Over the last nine years, we have written numerous articles about the Economic Growth and Tax Relief Reconciliation Act of 2001 (EGTRRA). Among other things, we have addressed the fact that, over time, it incrementally increased the federal estate tax exemption, to $3.5 million in 2009, and reduced the maximum tax rate from 55% to 45%. Moreover, while EGTRRA eliminated federal estate taxes entirely for one year, 2010, beginning in 2011, the tax will be reinstated for all estates in excess of $1 million at a rate of 55%!

 

After passage of EGTRRA, it was generally believed that Congress would not permit the repeal of the estate tax for even one year, or its reintroduction the following year on estates valued in excess of $1 million, and that Congress would effectuate a more permanent change before the end of 2009. However, much to the surprise of the pundits, that never happened. While there have been reports that Congress expects to address these issues during 2010, there are no guarantees — either that Congress will act or that it will make the changes retroactive to January 1. This has created a“perfect storm” in estate planning for people who have used the federal tax exemption amount as a measuring stick for the share or shares of their estates which have been earmarked for particular beneficiaries.

 

Examples will better illustrate the potential problems.

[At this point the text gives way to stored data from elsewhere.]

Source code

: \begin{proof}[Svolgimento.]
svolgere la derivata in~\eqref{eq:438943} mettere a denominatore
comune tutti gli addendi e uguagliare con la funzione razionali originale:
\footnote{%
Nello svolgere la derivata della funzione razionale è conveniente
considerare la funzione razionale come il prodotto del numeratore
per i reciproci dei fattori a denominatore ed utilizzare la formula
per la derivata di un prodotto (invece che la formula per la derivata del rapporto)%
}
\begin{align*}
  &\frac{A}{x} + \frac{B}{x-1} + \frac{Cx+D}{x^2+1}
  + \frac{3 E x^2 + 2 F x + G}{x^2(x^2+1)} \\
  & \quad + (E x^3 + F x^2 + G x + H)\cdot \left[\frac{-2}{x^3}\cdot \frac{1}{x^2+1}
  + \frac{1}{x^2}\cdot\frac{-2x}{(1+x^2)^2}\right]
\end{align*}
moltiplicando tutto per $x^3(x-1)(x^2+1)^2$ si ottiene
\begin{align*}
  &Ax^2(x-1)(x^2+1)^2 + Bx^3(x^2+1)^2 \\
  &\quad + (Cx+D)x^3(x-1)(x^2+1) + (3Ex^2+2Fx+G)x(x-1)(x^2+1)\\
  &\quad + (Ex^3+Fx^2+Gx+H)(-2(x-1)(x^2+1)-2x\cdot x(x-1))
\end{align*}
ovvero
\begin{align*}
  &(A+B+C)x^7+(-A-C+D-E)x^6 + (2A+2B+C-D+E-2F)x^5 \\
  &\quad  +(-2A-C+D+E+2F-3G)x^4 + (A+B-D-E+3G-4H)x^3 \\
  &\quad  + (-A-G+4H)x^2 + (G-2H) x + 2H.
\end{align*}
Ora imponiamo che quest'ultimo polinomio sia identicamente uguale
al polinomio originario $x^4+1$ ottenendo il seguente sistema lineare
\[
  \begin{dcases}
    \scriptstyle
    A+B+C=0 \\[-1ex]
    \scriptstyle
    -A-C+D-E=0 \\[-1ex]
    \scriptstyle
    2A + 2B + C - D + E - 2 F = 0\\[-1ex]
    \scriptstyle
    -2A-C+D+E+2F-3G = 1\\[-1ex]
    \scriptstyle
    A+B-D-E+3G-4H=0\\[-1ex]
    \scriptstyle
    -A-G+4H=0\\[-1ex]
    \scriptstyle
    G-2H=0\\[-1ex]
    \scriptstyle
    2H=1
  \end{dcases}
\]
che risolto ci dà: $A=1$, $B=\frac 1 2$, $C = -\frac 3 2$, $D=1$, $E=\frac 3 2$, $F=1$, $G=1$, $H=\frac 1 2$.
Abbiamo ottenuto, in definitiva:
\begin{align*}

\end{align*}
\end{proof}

Take, for instance, a married couple with an estate in excess of $3.5 million dollars. Their existing estate plan probably incorporates a tax-savings strategy. What if their goal was to leave an amount equal to the federal tax exemption to the children and the balance to the spouse. Last year, if one of them passed away, the children would have inherited $3.5 million and the spouse the rest. This year the kids get it all!

 

That scenario is even more devastating for a couple in a second marriage where each spouse has children from their first marriage. Their plan may have been that an amount equal to the federal exemption would be distributed to the children of the first to die and the remainder would be held in trust for the survivor and, at the survivor’s death, this too would be distributed to the children. Because under EGTRRA, in 2010 everything passes free of federal estate tax, under this plan, all of the asserts of the first spouse to die will go to his or her own children and nothing will remain to fund the trust for the benefit of the survivor.

 

A third example concerns the reverse, a couple with a significant estate who want to give as much as possible to the children without incurring estate tax. Their plan may have capped the gift to children at $3.5 million because of the 2009 limitation. Now, during 2010, they could conceivably pass an unlimited sum to their children free from tax. Again, and unless they make a change in the plan that takes into account the current status of the law, if either of them dies during 2010, the plan will not accomplish their goal.

 

Finally, those who have designated charities to receive a portion of their estates may have done so exclusively to minimize the federal estate tax bite. People in this situation may want to evaluate whether the planned charitable gifts make sense under the current tax laws.

 

There are difficulties relating to the temporary repeal of the federal estate tax and, of course the federal tax exemption. But that is only half the battle. There is also a state estate tax. In New York, the amount that can pass free from New York State estate tax, the exemption amount, remains at $1 million notwithstanding the federal tax repeal. Thus, even in 2010, property in excess of $1 million that is given to a nonspouse beneficiary upon the death of the owner, will incur a state estate tax.

 

We, at Berwitz & DiTata LLP, recognize that our clients’ plans are affected by changes in the law. Other factors that affect estate planning over time include personal circumstances, marriages, divorces, births, deaths, a move to a new home, inheritances, increases or decreases in the size of the estate and general economics. For this reason, we feel strongly that an estate plan should be regularly reviewed. We offer our clients a complimentary estate plan review every three to five years.

 

If you feel that the changes in the law may provide planning opportunities for you, or if you feel that your plan may no longer reflect your goals, it’s time to make an appointment. If you are a client whose circumstances have changed warranting an earlier review, or if you are not already a client of ours, there is a nominal fee to review your estate plan. But this is the best way to be ensure peace of mind. Whether three (3) years have passed since your last review or your plan no longer meets your needs because of changes in the law, your family, your wealth or your goals, you owe it to yourself to call us today.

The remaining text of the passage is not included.